If the largest AI models continue to grow at their current pace through the end of this decade, that would be the equivalent of three orders of magnitude of compute growth. That’s more than the compute growth between GPT-3 and GPT-4, though less than the compute growth between GPT-2 and GPT-3. As extremely large models have become more compute-intensive, the pace of their growth seems to have slowed.

It’s still possible that the compute devoted to AI models will accelerate faster than the current trend. Perhaps AI will attract greater investment and resources as the first LLM-driven product are released and become widely popular. But there are some reasons to expect that we may run into fundamental limits to how much compute can go into LLMs by the end of this decade.

Moore’s Law in Relation to AI Progress

In 1965, Gordon Moore posited that the number of transistors in an integrated circuit at the lowest price per transistor doubles about every two years. At least with respect to the number of transistors per chip, this has held true.

Source: Our World in Data

But Moore’s Law looks stagnant if we include Moore’s original criterion of price. The cost per transistor stopped decreasing in 2011 with the 28 nanometer (nm) node (today’s state of the art transistors use 3 nm, with 2 nm likely to be released next year). Since then, transistor costs have increased, rising to $2.16 for the latest 3 nm nodes — costs not seen since around 2005.

Source: International Business Strategies, Inc.

Where money is no object, the transistor density of the best available computer hardware is currently still growing at an exponential rate; but if price matters, transistor density at the best available price stagnated more than a decade ago.

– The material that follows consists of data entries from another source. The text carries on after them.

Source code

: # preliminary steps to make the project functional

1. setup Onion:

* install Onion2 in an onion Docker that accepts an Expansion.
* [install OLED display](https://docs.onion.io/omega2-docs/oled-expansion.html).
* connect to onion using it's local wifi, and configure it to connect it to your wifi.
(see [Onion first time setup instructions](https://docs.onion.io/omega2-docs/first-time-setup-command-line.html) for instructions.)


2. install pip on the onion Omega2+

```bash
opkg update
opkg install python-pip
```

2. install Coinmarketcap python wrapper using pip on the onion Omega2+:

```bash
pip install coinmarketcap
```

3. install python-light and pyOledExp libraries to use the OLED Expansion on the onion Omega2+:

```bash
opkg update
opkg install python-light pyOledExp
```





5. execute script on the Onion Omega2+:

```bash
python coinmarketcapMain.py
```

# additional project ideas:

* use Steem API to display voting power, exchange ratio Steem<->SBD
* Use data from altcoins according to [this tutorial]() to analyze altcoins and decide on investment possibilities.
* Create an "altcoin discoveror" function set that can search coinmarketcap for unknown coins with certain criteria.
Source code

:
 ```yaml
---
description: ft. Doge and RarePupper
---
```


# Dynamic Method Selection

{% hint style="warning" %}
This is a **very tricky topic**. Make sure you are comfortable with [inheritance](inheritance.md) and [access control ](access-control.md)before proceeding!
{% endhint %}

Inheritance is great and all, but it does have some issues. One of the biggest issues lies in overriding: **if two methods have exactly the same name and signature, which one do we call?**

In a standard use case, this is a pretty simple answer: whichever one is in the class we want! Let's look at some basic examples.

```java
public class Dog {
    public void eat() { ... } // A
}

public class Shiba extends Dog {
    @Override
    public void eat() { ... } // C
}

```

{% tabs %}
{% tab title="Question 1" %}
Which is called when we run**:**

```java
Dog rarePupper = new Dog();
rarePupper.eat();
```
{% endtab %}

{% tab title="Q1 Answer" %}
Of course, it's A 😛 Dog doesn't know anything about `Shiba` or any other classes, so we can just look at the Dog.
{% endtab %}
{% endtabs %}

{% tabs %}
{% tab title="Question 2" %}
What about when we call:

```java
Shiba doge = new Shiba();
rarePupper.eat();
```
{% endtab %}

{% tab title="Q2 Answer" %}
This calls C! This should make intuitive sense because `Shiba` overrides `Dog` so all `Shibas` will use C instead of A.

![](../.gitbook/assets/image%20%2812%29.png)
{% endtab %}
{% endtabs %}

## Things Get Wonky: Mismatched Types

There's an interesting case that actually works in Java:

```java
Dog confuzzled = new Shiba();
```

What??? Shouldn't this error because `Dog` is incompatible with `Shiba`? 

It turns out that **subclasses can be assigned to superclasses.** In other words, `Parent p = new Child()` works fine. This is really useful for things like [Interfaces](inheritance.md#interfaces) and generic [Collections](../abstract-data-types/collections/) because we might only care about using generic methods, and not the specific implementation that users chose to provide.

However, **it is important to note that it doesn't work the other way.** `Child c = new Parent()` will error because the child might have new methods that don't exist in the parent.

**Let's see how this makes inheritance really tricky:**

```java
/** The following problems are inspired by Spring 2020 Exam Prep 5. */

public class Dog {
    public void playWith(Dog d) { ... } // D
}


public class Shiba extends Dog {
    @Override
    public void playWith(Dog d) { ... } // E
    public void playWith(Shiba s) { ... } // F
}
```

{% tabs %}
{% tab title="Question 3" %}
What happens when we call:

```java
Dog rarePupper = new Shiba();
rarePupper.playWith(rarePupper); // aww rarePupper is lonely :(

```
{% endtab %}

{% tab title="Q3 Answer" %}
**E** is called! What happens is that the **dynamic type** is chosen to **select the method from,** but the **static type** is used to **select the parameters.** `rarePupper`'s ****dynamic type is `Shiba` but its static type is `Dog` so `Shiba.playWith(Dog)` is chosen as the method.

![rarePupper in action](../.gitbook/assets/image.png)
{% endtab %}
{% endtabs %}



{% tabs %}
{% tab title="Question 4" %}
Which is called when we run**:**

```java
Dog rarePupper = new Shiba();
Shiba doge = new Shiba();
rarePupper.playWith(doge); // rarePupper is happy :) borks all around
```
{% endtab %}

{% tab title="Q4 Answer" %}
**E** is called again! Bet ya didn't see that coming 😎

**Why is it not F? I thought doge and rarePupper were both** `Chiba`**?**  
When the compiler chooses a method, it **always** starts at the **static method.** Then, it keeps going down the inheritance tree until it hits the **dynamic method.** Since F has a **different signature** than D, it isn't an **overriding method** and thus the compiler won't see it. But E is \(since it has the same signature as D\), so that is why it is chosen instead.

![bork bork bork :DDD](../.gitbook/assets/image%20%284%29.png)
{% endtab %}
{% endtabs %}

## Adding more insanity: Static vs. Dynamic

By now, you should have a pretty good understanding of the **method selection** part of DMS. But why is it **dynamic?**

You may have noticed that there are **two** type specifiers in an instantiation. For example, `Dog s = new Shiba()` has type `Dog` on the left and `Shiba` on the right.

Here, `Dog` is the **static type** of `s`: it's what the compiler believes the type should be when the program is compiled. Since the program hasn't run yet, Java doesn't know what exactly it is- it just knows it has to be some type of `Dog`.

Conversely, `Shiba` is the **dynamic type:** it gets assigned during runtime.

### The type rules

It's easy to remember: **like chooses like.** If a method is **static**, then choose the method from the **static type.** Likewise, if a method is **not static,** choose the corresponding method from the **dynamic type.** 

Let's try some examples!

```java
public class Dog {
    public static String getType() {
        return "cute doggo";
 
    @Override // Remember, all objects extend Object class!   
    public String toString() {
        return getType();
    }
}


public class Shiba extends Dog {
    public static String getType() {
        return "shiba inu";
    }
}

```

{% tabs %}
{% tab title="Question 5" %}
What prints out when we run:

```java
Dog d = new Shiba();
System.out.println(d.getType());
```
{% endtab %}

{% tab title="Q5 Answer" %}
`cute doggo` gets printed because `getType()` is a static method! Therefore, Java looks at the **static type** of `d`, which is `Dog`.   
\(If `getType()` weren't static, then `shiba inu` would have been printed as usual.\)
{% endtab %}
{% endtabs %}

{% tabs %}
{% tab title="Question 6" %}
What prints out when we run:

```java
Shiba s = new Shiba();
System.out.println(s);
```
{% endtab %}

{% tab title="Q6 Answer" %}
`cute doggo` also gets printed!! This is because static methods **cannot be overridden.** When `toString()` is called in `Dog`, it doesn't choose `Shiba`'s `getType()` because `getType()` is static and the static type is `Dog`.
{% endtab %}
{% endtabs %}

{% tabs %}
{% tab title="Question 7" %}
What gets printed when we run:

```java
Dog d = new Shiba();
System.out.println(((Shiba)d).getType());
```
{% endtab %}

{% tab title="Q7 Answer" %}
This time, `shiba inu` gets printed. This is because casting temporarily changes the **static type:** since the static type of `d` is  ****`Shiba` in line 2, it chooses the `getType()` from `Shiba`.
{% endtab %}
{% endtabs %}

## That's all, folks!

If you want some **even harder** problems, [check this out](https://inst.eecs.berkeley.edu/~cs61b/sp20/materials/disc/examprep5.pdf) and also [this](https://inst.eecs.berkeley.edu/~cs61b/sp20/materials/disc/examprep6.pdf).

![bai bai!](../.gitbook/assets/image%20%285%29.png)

What about state-of-the-art performance? The quantity we care about, for the purposes of predicting AI progress, is the top speed of the hardware, measured by the number of operations it can carry out per second: peak flops.

The “compute budget” of an AI model is given by

c = training time x number of cores x peak flops x utilization rate

In other words, compute (and hence performance) scales with the amount of time devoted to training a model, the number of computers (these days, largely GPUs² ) performing computations in parallel, the speed of the GPU when it’s running, and the utilization rate, i.e., the percentage of the time the GPU is actually executing tasks while the model is training.

“Wait a minute, why would the GPU be idle?”

Because training an AI model involves more than just multiplying numbers. Critically, it also involves calling memory and communicating between different processors. Even the most efficient models on today’s hardware spend 40% of training time making calls to memory. Empirically, utilization rates seem to be 30-75% at best. Utilization rates also decline with the number of GPU processors used in parallel, since the more processors you use, the more time you’ll have to “waste” sending data between them.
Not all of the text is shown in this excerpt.